→ **Brief**
Find the line with "Range Matched Filter Multiply" in the entries below, then reproduce it and every line after it down to and including the line with "Samples are received", exactly.
════════════════
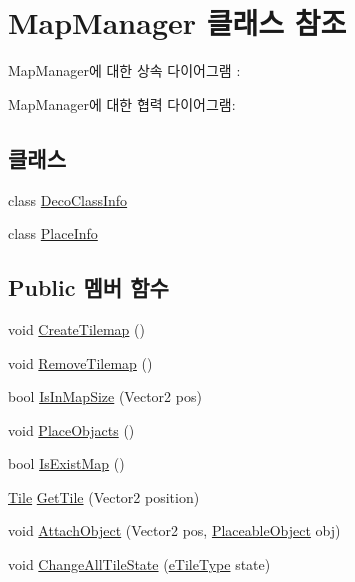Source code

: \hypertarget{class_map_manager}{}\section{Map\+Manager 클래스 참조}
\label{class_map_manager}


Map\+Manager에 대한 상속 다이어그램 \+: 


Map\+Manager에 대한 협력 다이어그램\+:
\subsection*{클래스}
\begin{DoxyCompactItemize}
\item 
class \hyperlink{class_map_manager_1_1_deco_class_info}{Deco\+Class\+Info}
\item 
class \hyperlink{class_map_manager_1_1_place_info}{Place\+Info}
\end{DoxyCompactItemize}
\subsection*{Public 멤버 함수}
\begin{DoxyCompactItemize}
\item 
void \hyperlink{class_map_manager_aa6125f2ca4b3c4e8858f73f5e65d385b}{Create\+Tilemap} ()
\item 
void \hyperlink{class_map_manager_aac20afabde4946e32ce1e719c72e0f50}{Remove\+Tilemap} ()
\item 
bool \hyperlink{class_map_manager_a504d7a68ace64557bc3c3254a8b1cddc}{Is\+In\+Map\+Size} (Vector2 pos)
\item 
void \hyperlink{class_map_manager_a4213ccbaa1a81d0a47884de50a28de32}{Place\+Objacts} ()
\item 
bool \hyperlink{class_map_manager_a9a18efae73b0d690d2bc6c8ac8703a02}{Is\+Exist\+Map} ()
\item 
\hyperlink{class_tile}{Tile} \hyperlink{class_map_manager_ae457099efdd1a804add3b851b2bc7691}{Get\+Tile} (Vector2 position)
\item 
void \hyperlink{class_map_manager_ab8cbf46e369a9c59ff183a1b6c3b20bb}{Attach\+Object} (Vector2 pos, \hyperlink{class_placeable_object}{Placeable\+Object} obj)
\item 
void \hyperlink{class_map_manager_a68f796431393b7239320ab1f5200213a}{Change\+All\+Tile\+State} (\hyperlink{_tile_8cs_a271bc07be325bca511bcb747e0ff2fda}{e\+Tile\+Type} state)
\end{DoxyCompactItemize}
════════════════
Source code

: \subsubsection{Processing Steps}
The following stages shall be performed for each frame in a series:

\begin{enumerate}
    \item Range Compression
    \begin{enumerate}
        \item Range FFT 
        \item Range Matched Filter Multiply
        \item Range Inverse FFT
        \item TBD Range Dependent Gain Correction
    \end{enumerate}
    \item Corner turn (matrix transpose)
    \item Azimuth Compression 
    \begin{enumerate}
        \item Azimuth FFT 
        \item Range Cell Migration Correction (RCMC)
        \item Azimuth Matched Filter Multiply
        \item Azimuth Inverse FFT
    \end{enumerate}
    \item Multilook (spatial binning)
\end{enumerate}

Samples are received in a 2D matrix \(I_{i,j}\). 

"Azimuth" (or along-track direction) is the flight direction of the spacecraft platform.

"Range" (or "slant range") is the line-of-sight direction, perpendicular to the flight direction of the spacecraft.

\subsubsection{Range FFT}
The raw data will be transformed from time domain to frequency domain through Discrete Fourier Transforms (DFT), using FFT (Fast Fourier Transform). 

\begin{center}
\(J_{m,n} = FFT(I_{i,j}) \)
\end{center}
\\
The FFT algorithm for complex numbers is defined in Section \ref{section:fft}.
════════════════
→ **Solution to the exercise**
        \item Range Matched Filter Multiply
        \item Range Inverse FFT
        \item TBD Range Dependent Gain Correction
    \end{enumerate}
    \item Corner turn (matrix transpose)
    \item Azimuth Compression 
    \begin{enumerate}
        \item Azimuth FFT 
        \item Range Cell Migration Correction (RCMC)
        \item Azimuth Matched Filter Multiply
        \item Azimuth Inverse FFT
    \end{enumerate}
    \item Multilook (spatial binning)
\end{enumerate}

Samples are received in a 2D matrix \(I_{i,j}\). 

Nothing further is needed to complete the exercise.